You’ve visited the Textual Research room and submitted a pull request only to get back a yellow paper saying your request is available on Microfilm.
Don’t Panic! That means you don’t have to wait for another pull time. Instead you can head straight for the Microfilm research room (ground floor at Archives 1, fourth floor at Archives 2), which is self-serve! That yellow slip probably came with an alpha-numeric publication number (e.g. M23 or A3340). Bring the pull slip and yellow paper to the Microfilm Research Room, as that will help the research room staff find your records.
How to find your reels:
To find microfilm, you can either go through the main Archives Catalog or the Microfilm Catalog to see which National Archives sites hold that publication, as well as if that publication series has a descriptive pamphlet for you to use (and download). Descriptive pamphlets allow you to narrow down which reels you’ll need. There are also finding aids in the research room to help you find what you are looking for.
***HINT! Several older Microfilm Publications (usually of pre-1850s records) have been compiled into published collections, which will usually be noted in the descriptive pamphlet. Some of these, such as the Naval documents related to the quasi-war between the United States and France, 1797-1801, have also been digitized by various organizations. The site HathiTrust may well be worth a quick check!
Once you know your publication and reel numbers, you’ll need to find their location. In College Park at Archives 2, we use a large binder, known as the Locator. It is arranged alphabetically by publication type, and lists publication number, series title, location (Cabinet/Drawer), if it was declassified, and if there is a descriptive pamphlet. Once you’ve found your publication in the cabinet, you can take out four reels at a time.
Meanwhile, in downtown DC at Archives I, you can pull one reel at a time. There, you'll use the Location Register in the Microfilm Room on the ground floor to find the location of the microfilm that you're looking for. The book is arranged by publication number as well as according to the Record Group number.
How to make reproductions:
In an effort to ensure that all researchers have access to the types of readers they need, we ask researchers to sign up for a reader time slot based on their particular microfilm reader needs (see our previous History Hub post for more information).
In downtown DC at A1, there are 15 functional Microfilm readers (9 for scanning, 4 for printing, and 4 for viewing).
Here in College Park at A2, our Microfilm Research Room has 14 Microfilm readers (2 for scanning to USB, 5 for printing, and an additional 7 for viewing/taking notes/photographs). Those two scanning machines are available on a sign-in, first-come first-serve basis, with each sign-in period lasting 45 minutes. The scanners allow you to edit the microfilm image prior to saving.
But if you are unable to use one of them, don’t worry! Here are a couple tricks you can use to get the best image on non-scanning machines. You’ll need a smart phone or digital camera.

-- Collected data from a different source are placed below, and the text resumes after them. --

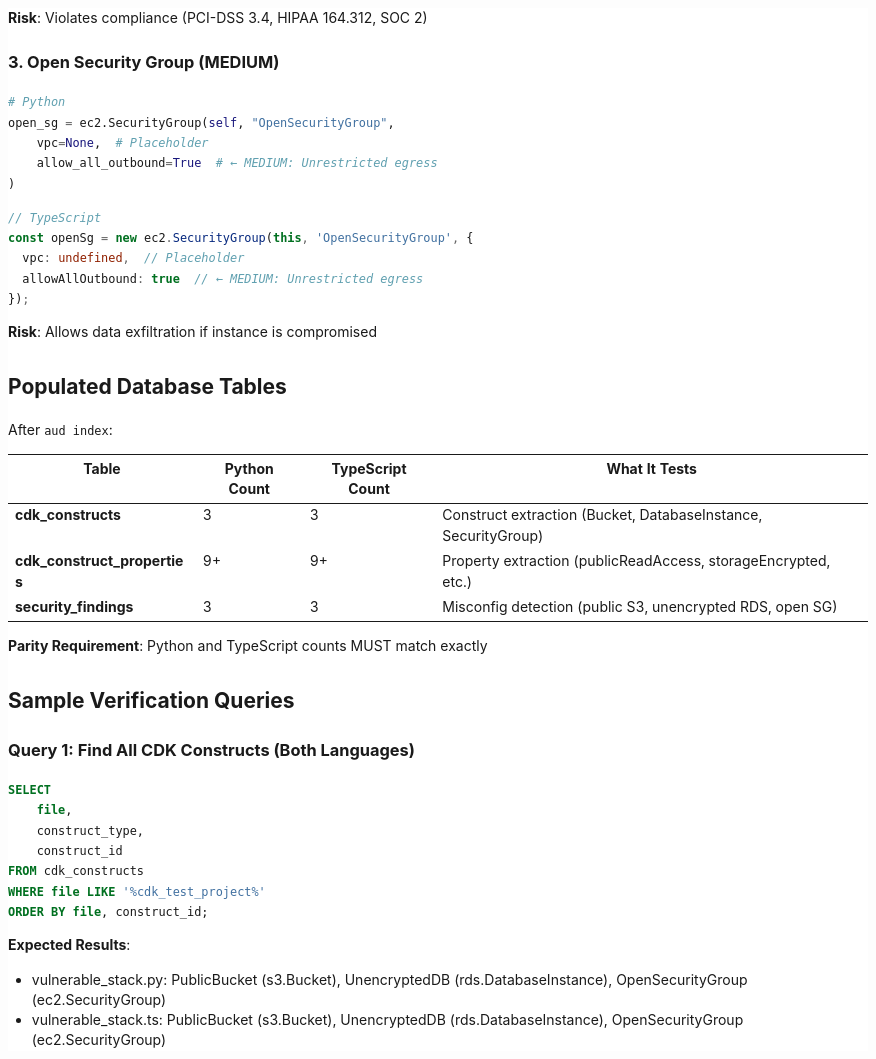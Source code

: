 **Risk**: Violates compliance (PCI-DSS 3.4, HIPAA 164.312, SOC 2)

### 3. Open Security Group (MEDIUM)
```python
# Python
open_sg = ec2.SecurityGroup(self, "OpenSecurityGroup",
    vpc=None,  # Placeholder
    allow_all_outbound=True  # ← MEDIUM: Unrestricted egress
)
```

```typescript
// TypeScript
const openSg = new ec2.SecurityGroup(this, 'OpenSecurityGroup', {
  vpc: undefined,  // Placeholder
  allowAllOutbound: true  // ← MEDIUM: Unrestricted egress
});
```

**Risk**: Allows data exfiltration if instance is compromised

## Populated Database Tables

After `aud index`:

| Table | Python Count | TypeScript Count | What It Tests |
|---|---|---|---|
| **cdk_constructs** | 3 | 3 | Construct extraction (Bucket, DatabaseInstance, SecurityGroup) |
| **cdk_construct_properties** | 9+ | 9+ | Property extraction (publicReadAccess, storageEncrypted, etc.) |
| **security_findings** | 3 | 3 | Misconfig detection (public S3, unencrypted RDS, open SG) |

**Parity Requirement**: Python and TypeScript counts MUST match exactly

## Sample Verification Queries

### Query 1: Find All CDK Constructs (Both Languages)

```sql
SELECT
    file,
    construct_type,
    construct_id
FROM cdk_constructs
WHERE file LIKE '%cdk_test_project%'
ORDER BY file, construct_id;
```

**Expected Results**:
- vulnerable_stack.py: PublicBucket (s3.Bucket), UnencryptedDB (rds.DatabaseInstance), OpenSecurityGroup (ec2.SecurityGroup)
- vulnerable_stack.ts: PublicBucket (s3.Bucket), UnencryptedDB (rds.DatabaseInstance), OpenSecurityGroup (ec2.SecurityGroup)
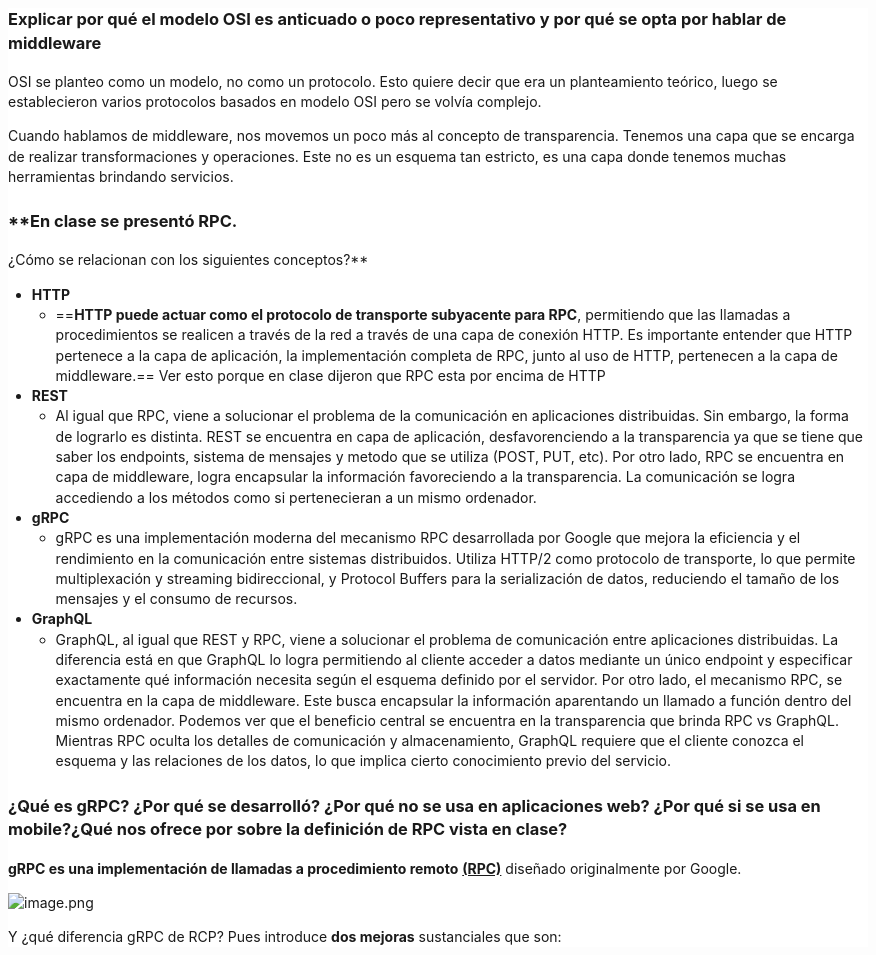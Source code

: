 
### **Explicar por qué el modelo OSI es anticuado o poco representativo y por qué se opta por hablar de middleware**

OSI se planteo como un modelo, no como un protocolo. Esto quiere decir que era un planteamiento teórico, luego se establecieron varios protocolos basados en modelo OSI pero se volvía complejo.

Cuando hablamos de middleware, nos movemos un poco más al concepto de transparencia. Tenemos una capa que se encarga de realizar transformaciones y operaciones. Este no es un esquema tan estricto, es una capa donde tenemos muchas herramientas brindando servicios.

### **En clase se presentó RPC.

¿Cómo se relacionan con los siguientes conceptos?**

- **HTTP**
    - ==**HTTP puede actuar como el protocolo de transporte subyacente para RPC**, permitiendo que las llamadas a procedimientos se realicen a través de la red a través de una capa de conexión HTTP. Es importante entender que HTTP pertenece a la capa de aplicación, la implementación completa de RPC, junto al uso de HTTP, pertenecen a la capa de middleware.== Ver esto porque en clase dijeron que RPC esta por encima de HTTP
- **REST**
    - Al igual que RPC, viene a solucionar el problema de la comunicación en aplicaciones distribuidas. Sin embargo, la forma de lograrlo es distinta. REST se encuentra en capa de aplicación, desfavorenciendo a la transparencia ya que se tiene que saber los endpoints, sistema de mensajes y metodo que se utiliza (POST, PUT, etc). Por otro lado, RPC se encuentra en capa de middleware, logra encapsular la información favoreciendo a la transparencia. La comunicación se logra accediendo a los métodos como si pertenecieran a un mismo ordenador.
- **gRPC**
    - gRPC es una implementación moderna del mecanismo RPC desarrollada por Google que mejora la eficiencia y el rendimiento en la comunicación entre sistemas distribuidos. Utiliza HTTP/2 como protocolo de transporte, lo que permite multiplexación y streaming bidireccional, y Protocol Buffers para la serialización de datos, reduciendo el tamaño de los mensajes y el consumo de recursos.
- **GraphQL**
    - GraphQL, al igual que REST y RPC, viene a solucionar el problema de comunicación entre aplicaciones distribuidas. La diferencia está en que GraphQL lo logra permitiendo al cliente acceder a datos mediante un único endpoint y especificar exactamente qué información necesita según el esquema definido por el servidor. Por otro lado, el mecanismo RPC, se encuentra en la capa de middleware. Este busca encapsular la información aparentando un llamado a función dentro del mismo ordenador. Podemos ver que el beneficio central se encuentra en la transparencia que brinda RPC vs GraphQL. Mientras RPC oculta los detalles de comunicación y almacenamiento, GraphQL requiere que el cliente conozca el esquema y las relaciones de los datos, lo que implica cierto conocimiento previo del servicio.

### **¿Qué es gRPC? ¿Por qué se desarrolló? ¿Por qué no se usa en aplicaciones web? ¿Por qué si se usa en mobile?¿Qué nos ofrece por sobre la definición de RPC vista en clase?**

**gRPC es una implementación de llamadas a procedimiento remoto** [**(RPC)**](https://datatracker.ietf.org/doc/html/rfc1831) diseñado originalmente por Google.

![image.png](attachment:4b70009a-eef5-46d5-a18f-83922b7d3f1a:image.png)

Y ¿qué diferencia gRPC de RCP? Pues introduce **dos mejoras** sustanciales que son:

- You can use one of many free (or inexpensive) scanning apps which you download on your phone. These allow you to use your phone’s camera as a handheld scanner and save the image as a PDF. Many allow minor editing to be done in the app before you export the file.
- Even easier is to switch your camera or smart phone to a grey-scale or black and white filter. Particularly on older microfilm readers, this produces a crisper image as well as eliminates much of the bulb bust-effect created by the light within the reader. This is especially useful for handwritten documents that have been microfilmed. (Compare the below images)
After that, you can use whatever photo-editing software you prefer to adjust the contrast, clarity, and brightness of your images to your liking. We also offer camera and smart phone stands for your convenience, and there are outlets at each station for your charging cables.
How to load a machine:
Staff in the Microfilm research room will be happy to show you how to load, unload, and use any machine. However, should you like a refresher course, please see the following YouTube tutorials:
- Gently pulling the loading tray forward (whether on the Minoltas or scanners) allows the glass to lift so you can thread the film through without damaging it.
Minolta feed tray pulled forward, and glass lifted
- Please make sure you match your microfilm reel size to the same take up size (16 mm to 16 mm, 35mm to 35mm).
- If you are working on a Minolta reader, there are two lens sizes available: #2 (9-16x zoom) and #3 (13-27x zoom). The top knob (blue) controls your zoom, and the bottom knob (grey) controls your focus. If you need a different size lens, please let staff know.
- If using a ScanPro microfilm reader, there are three things you should double check:
- You have turned the scanner ON (indicated by a green light on front of machine) – or the program will not open.
ScanPro USB dongle
3. You have told the scanner to save to your USB (or it will default-save to the computer and be very difficult for staff to retrieve)
When done with your microfilm:
When you are finished with your reel, pull the tray forward again. This will allow you to ‘speed’ rewind. Then remove the rewound reel and return it to its box. We ask that researchers refrain from refiling their own microfilm reels, but instead place them on the cart provided. Staff will refile microfilm reels to ensure they are returned to their correct locations.